TO DO »
Scan the records for "React" and copy each line that contains it.

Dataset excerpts
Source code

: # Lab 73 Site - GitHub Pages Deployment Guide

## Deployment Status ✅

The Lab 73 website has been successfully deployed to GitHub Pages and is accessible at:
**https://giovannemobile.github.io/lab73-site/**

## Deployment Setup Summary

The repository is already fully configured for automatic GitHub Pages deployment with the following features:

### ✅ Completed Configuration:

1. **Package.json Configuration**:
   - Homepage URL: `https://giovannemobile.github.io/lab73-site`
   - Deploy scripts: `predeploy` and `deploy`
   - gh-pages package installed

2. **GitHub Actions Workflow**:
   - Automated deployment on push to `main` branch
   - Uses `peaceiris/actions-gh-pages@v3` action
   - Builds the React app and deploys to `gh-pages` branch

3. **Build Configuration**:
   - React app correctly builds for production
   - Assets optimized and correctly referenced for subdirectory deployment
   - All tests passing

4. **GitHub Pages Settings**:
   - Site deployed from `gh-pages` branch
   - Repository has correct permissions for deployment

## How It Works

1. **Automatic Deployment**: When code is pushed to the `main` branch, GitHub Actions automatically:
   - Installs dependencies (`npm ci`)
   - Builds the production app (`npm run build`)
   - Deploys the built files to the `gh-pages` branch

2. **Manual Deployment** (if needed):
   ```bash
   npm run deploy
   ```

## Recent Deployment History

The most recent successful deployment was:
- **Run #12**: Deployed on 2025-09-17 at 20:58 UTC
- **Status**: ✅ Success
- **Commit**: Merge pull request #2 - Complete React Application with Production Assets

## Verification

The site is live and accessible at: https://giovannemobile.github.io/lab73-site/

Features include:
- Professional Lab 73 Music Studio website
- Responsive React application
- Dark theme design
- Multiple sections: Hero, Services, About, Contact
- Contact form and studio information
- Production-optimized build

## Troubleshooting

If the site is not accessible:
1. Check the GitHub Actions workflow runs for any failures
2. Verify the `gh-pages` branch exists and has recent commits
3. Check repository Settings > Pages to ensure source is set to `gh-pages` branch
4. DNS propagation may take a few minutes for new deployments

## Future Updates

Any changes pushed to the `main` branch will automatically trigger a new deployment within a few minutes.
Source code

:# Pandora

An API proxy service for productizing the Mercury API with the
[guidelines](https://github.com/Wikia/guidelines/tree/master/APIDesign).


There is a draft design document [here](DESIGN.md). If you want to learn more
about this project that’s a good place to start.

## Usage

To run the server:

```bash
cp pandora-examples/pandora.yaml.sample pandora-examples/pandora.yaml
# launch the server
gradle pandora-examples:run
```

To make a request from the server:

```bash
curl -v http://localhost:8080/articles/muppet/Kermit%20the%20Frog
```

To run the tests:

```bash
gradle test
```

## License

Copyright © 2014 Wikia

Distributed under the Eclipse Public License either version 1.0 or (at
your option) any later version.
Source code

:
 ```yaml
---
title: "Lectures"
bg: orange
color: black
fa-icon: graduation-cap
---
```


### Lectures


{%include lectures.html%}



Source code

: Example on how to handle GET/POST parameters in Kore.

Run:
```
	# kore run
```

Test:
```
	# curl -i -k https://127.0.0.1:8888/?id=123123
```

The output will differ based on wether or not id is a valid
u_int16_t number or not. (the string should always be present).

PROBLEM SOLUTION »
   - Builds the React app and deploys to `gh-pages` branch
   - React app correctly builds for production
- **Commit**: Merge pull request #2 - Complete React Application with Production Assets
- Responsive React application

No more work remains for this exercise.